La reprise et la reconstruction vont coûter cher. Plus tôt cette année, la Banque mondiale a estimé que le coût serait de 411 milliards de dollars au cours de la prochaine décennie.
Désireux de commencer à recueillir des fonds, le Canada a été le premier pays du G7 à déployer des efforts législatifs pour cibler des actifs privés appartenant à des Russes. Les modifications apportées l’an dernier à la Loi sur les mesures économiques spéciales donnent à Ottawa le pouvoir de saisir et de vendre des biens d’étrangers sanctionnés et de diriger les fonds vers l’Ukraine.

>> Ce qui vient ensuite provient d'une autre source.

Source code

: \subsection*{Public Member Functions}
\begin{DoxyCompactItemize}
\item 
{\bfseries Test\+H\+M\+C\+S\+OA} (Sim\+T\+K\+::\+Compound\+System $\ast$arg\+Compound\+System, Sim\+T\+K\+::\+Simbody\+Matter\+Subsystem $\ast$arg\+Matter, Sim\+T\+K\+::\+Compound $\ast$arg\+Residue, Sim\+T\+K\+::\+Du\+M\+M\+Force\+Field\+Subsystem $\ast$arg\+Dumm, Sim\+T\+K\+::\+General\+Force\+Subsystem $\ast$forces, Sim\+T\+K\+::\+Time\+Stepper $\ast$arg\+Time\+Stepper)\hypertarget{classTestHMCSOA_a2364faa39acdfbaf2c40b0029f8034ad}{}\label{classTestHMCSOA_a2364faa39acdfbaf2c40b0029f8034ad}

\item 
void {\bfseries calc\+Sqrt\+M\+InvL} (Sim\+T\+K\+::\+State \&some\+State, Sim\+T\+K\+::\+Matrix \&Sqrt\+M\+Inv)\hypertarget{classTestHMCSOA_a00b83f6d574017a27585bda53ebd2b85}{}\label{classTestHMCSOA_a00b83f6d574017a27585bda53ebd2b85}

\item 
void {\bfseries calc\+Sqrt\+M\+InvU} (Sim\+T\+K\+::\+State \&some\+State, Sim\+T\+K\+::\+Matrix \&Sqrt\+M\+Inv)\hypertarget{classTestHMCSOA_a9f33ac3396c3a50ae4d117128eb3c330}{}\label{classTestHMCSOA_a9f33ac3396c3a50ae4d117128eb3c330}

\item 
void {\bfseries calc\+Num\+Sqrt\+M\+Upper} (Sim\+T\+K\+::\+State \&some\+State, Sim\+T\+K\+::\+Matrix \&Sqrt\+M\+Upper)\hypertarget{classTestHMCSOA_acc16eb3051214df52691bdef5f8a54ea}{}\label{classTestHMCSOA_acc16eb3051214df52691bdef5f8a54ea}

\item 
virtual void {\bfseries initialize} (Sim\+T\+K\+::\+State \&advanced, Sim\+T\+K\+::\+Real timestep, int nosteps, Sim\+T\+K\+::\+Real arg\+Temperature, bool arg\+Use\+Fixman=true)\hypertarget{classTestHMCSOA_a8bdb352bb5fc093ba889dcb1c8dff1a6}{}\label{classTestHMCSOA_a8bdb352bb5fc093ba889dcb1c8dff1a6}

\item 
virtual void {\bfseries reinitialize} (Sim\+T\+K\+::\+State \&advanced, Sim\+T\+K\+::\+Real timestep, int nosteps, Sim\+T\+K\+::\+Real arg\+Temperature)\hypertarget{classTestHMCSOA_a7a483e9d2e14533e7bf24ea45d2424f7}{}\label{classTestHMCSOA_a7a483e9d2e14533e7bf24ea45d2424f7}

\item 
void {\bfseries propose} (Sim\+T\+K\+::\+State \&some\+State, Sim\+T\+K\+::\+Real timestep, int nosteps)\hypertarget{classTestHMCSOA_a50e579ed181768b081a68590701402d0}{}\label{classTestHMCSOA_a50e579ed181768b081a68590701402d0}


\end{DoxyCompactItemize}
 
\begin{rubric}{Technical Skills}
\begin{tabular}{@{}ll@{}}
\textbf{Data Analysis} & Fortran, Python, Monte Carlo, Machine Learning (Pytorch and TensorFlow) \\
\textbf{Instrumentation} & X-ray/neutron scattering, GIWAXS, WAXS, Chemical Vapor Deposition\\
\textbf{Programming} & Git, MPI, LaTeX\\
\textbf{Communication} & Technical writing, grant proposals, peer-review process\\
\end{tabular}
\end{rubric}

À ce jour, une ordonnance de blocage a été émise pour les fonds détenus par Granite Capital Holdings, une société d’une valeur de 26 millions de dollars américains appartenant à l’oligarque russe Roman Abramovich, et une ordonnance de saisie a été émise pour un avion-cargo privé garé à Toronto. La prochaine étape consistera à obtenir des ordonnances de confiscation de la part de tribunaux.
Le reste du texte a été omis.